The FDA’s positive response has been long considered the next big milestone in the cultivated meat industry. In the past few years, startups in the space have built small-scale production facilities and raised billions of dollars in venture capital funding but haven’t been able to sell their products to the public. The few people who were invited to taste cultivated meat had to sign waivers acknowledging their participation in experiments.

Only two more regulatory steps are required before cultivated meat is made available to the general public. Upside’s production facilities still require a grant of inspection from the United States Department of Agriculture, and the food itself will need a mark of inspection before it can enter the US market. These two steps can be completed in much less time than the lengthy FDA premarket consulting process that led to the approval.

“It’s the moment we’ve been working toward for the past, almost seven years now,” says Uma Valeti, Upside’s CEO. “Opening up the US market is what every company in the world is trying to do.”

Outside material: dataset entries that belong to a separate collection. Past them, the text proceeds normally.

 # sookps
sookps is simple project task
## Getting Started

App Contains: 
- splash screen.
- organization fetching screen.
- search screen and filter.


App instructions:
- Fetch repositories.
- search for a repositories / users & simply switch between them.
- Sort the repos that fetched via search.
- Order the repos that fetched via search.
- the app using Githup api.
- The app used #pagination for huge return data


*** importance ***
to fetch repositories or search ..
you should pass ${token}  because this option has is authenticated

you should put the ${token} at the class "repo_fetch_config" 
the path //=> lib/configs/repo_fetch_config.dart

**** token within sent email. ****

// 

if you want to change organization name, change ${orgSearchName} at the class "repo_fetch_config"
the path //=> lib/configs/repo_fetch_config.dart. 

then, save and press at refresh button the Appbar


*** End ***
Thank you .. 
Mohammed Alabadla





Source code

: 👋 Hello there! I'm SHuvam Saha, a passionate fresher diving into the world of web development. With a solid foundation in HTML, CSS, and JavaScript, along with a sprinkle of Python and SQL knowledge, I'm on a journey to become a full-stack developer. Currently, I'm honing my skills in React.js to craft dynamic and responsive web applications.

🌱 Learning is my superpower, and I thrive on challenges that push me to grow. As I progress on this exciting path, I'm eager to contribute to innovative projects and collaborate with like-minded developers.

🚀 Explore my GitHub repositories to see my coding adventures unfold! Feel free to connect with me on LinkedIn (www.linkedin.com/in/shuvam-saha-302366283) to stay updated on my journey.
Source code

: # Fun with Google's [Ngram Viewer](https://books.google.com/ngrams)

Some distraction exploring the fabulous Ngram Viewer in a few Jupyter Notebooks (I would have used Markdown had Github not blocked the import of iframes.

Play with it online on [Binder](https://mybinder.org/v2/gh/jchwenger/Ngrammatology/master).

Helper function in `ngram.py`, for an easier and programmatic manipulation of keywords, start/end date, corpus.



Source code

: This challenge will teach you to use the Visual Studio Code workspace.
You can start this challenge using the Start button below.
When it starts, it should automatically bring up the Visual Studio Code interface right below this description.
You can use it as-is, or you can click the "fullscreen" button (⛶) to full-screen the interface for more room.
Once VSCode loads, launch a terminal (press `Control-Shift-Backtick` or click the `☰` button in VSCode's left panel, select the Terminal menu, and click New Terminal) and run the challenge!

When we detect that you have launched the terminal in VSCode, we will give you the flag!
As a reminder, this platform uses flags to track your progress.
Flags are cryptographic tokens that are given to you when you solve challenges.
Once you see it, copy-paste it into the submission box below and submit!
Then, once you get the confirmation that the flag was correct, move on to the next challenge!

Different startups are focusing their efforts on a variety of cultivated meats including chicken, beef, salmon, and tuna. This announcement applies only to Upside Foods and its cultured chicken, although it’s likely that other declarations will follow soon. Through this premarket consultation process, food manufacturers provide the FDA with details of their production process and the product it creates, and once the FDA is satisfied that the process is safe, it then issues a “no further questions” letter.

The FDA decision means that cultivated meat products may soon be available to the public to try, although it’s likely that tastings will be limited to a very small number of exclusive restaurants. Michelin-starred chef Dominique Crenn has already announced that she will serve Upside Foods’ cultivated chicken at her restaurant Atelier Crenn in San Francisco.

Valeti states that he wants people to try Upside chicken in restaurants before they are able to buy it or cook it at home. “We would want to bring this to people through chefs in the initial stage,” says Valeti. “Getting chefs excited about this is a really big deal for us. We want to work with the best partners who know how to cook well, and also give us feedback on what we could do better.”

Atelier Crenn won’t be the first restaurant to serve cultivated meat, however. In December 2020, Singaporean regulators gave the green light to cultivated chicken from the San Francisco–based startup Eat Just. The chicken nuggets, which were originally sold in an 1880 restaurant for members only, were later available for delivery.